It’s hard to peg Beach House to a genre beyond that big nebulous “indie rock,” but after 15 years and seven releases, they are a genre unto themselves. Because they haven’t expanded their palette that much, the beauty of the Beach House catalog is tracking how they recontextualized their sound again and again, adding more drums, making the songs faster and shinier, and moving back again to their lo-fi sound. While their albums all sound similar, they all stand as unique entities.

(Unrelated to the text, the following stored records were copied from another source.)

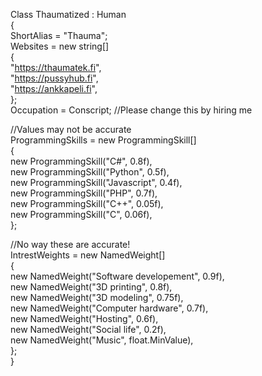 Class Thaumatized : Human  
{  
  ShortAlias = "Thauma";  
  Websites = new string[]  
  {  
    "https://thaumatek.fi",  
    "https://pussyhub.fi",  
    "https://ankkapeli.fi",  
  };  
  Occupation = Conscript;  //Please change this by hiring me
  
  //Values may not be accurate  
  ProgrammingSkills = new ProgrammingSkill[]  
  {  
    new ProgrammingSkill("C#", 0.8f),  
    new ProgrammingSkill("Python", 0.5f),  
    new ProgrammingSkill("Javascript", 0.4f),   
    new ProgrammingSkill("PHP", 0.7f),  
    new ProgrammingSkill("C++", 0.05f),  
    new ProgrammingSkill("C", 0.06f),  
  };  
  
  //No way these are accurate!  
  IntrestWeights = new NamedWeight[]  
  {  
    new NamedWeight("Software developement", 0.9f),  
    new NamedWeight("3D printing", 0.8f),  
    new NamedWeight("3D modeling", 0.75f),  
    new NamedWeight("Computer hardware", 0.7f),  
    new NamedWeight("Hosting", 0.6f),  
    new NamedWeight("Social life", 0.2f),  
    new NamedWeight("Music", float.MinValue),  
  };  
}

This primer takes you through the band’s catalog, and will allow you to track the band’s evolution before and after Devotion.

Beach House

Recorded in 2 days, Beach House’s debut LP is a lo-fi mirage, the scrappiest version of an album that can be described as so lush you could sleep on it. The album was the culmination of a couple years of experimentation and live shows. “Apple Orchard” is the song that ran through MP3 blogs (remember those?), but for my money “House on the Hill” is the album’s centerpiece.

Teen Dream

If Devotion is the album that put Beach House on every indie fan’s radar and represented the first appearance of the Beach House we know now, Teen Dream was the one that put them in the first two lines of festival lineups. After touring Devotion for close to two years—and writing on the road, as “Norway” debuted during promotion of the album—the band worked with producer Chris Coady for the first time, and suddenly the shimmery, beautiful organ sounds became even more shimmery and beautiful. Teen Dream features linchpins of the Beach House live show, like “Zebra” and “Take Care.”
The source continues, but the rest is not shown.